Making rules and making changes are not as interchangeable as one might think. Building structures that collapse as soon as you sway, even a little, isn't the way to change; it's the way to abandon your goals. Let's say I make a rule to stop eating sugar, and I miss two days. It feels like I've failed, and the failure feels so large that I might abandon my no-sweet-treat rule. Willpower doesn't help here because the weight of having broken a rule is so heavy that it frankly does not matter. Making rules is like having a constant micro-manager in your head that polices every move, every feeling, and every thought. It's exhausting. And the more exhausted you are, the more you break your own rules.

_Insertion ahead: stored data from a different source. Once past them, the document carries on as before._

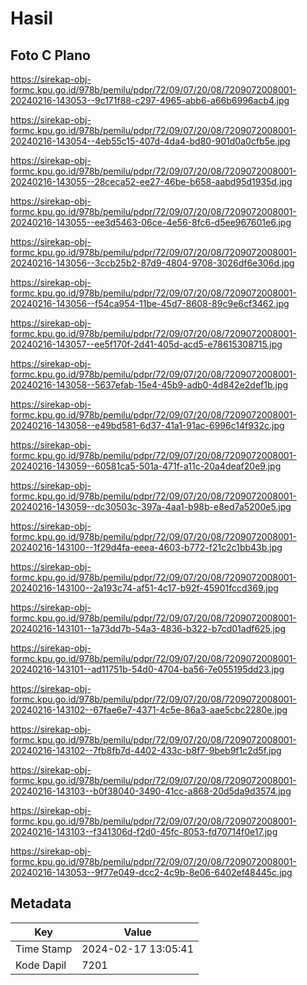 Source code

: # Hasil

## Foto C Plano

https://sirekap-obj-formc.kpu.go.id/978b/pemilu/pdpr/72/09/07/20/08/7209072008001-20240216-143053--9c171f88-c297-4965-abb6-a66b6996acb4.jpg

https://sirekap-obj-formc.kpu.go.id/978b/pemilu/pdpr/72/09/07/20/08/7209072008001-20240216-143054--4eb55c15-407d-4da4-bd80-901d0a0cfb5e.jpg

https://sirekap-obj-formc.kpu.go.id/978b/pemilu/pdpr/72/09/07/20/08/7209072008001-20240216-143055--28ceca52-ee27-46be-b658-aabd95d1935d.jpg

https://sirekap-obj-formc.kpu.go.id/978b/pemilu/pdpr/72/09/07/20/08/7209072008001-20240216-143055--ee3d5463-06ce-4e56-8fc6-d5ee967601e6.jpg

https://sirekap-obj-formc.kpu.go.id/978b/pemilu/pdpr/72/09/07/20/08/7209072008001-20240216-143056--3ccb25b2-87d9-4804-9708-3026df6e306d.jpg

https://sirekap-obj-formc.kpu.go.id/978b/pemilu/pdpr/72/09/07/20/08/7209072008001-20240216-143056--f54ca954-11be-45d7-8608-89c9e6cf3462.jpg

https://sirekap-obj-formc.kpu.go.id/978b/pemilu/pdpr/72/09/07/20/08/7209072008001-20240216-143057--ee5f170f-2d41-405d-acd5-e78615308715.jpg

https://sirekap-obj-formc.kpu.go.id/978b/pemilu/pdpr/72/09/07/20/08/7209072008001-20240216-143058--5637efab-15e4-45b9-adb0-4d842e2def1b.jpg

https://sirekap-obj-formc.kpu.go.id/978b/pemilu/pdpr/72/09/07/20/08/7209072008001-20240216-143058--e49bd581-6d37-41a1-91ac-6996c14f932c.jpg

https://sirekap-obj-formc.kpu.go.id/978b/pemilu/pdpr/72/09/07/20/08/7209072008001-20240216-143059--60581ca5-501a-471f-a11c-20a4deaf20e9.jpg

https://sirekap-obj-formc.kpu.go.id/978b/pemilu/pdpr/72/09/07/20/08/7209072008001-20240216-143059--dc30503c-397a-4aa1-b98b-e8ed7a5200e5.jpg

https://sirekap-obj-formc.kpu.go.id/978b/pemilu/pdpr/72/09/07/20/08/7209072008001-20240216-143100--1f29d4fa-eeea-4603-b772-f21c2c1bb43b.jpg

https://sirekap-obj-formc.kpu.go.id/978b/pemilu/pdpr/72/09/07/20/08/7209072008001-20240216-143100--2a193c74-af51-4c17-b92f-45901fccd369.jpg

https://sirekap-obj-formc.kpu.go.id/978b/pemilu/pdpr/72/09/07/20/08/7209072008001-20240216-143101--1a73dd7b-54a3-4836-b322-b7cd01adf625.jpg

https://sirekap-obj-formc.kpu.go.id/978b/pemilu/pdpr/72/09/07/20/08/7209072008001-20240216-143101--ad11751b-54d0-4704-ba56-7e055195dd23.jpg

https://sirekap-obj-formc.kpu.go.id/978b/pemilu/pdpr/72/09/07/20/08/7209072008001-20240216-143102--67fae6e7-4371-4c5e-86a3-aae5cbc2280e.jpg

https://sirekap-obj-formc.kpu.go.id/978b/pemilu/pdpr/72/09/07/20/08/7209072008001-20240216-143102--7fb8fb7d-4402-433c-b8f7-9beb9f1c2d5f.jpg

https://sirekap-obj-formc.kpu.go.id/978b/pemilu/pdpr/72/09/07/20/08/7209072008001-20240216-143103--b0f38040-3490-41cc-a868-20d5da9d3574.jpg

https://sirekap-obj-formc.kpu.go.id/978b/pemilu/pdpr/72/09/07/20/08/7209072008001-20240216-143103--f341306d-f2d0-45fc-8053-fd70714f0e17.jpg

https://sirekap-obj-formc.kpu.go.id/978b/pemilu/pdpr/72/09/07/20/08/7209072008001-20240216-143053--9f77e049-dcc2-4c9b-8e06-6402ef48445c.jpg


## Metadata

| Key        | Value               |
| ---------- | ------------------- |
| Time Stamp | 2024-02-17 13:05:41 |
| Kode Dapil | 7201                |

And the cycle repeats. So, how are we meant to actually implement change and stick to it?
First things first, ditch the rules. This immediately reduces the amount of cognitive energy you spend just living. But we aren't abandoning our goals; we're just firing the cop in our head. Once that mental bandwidth clears up, you can actually focus on the real engine of change: building the identity of who you want to be. Do you want to be a swimmer who is disgustingly well-read, an entrepreneur who reeks of discipline and hard work, or a painter whose reality is that of kindness and whimsy? You don't have to be a professional to claim the title. You just have to decide that this is your baseline. Whoever you want to be, you get to decide.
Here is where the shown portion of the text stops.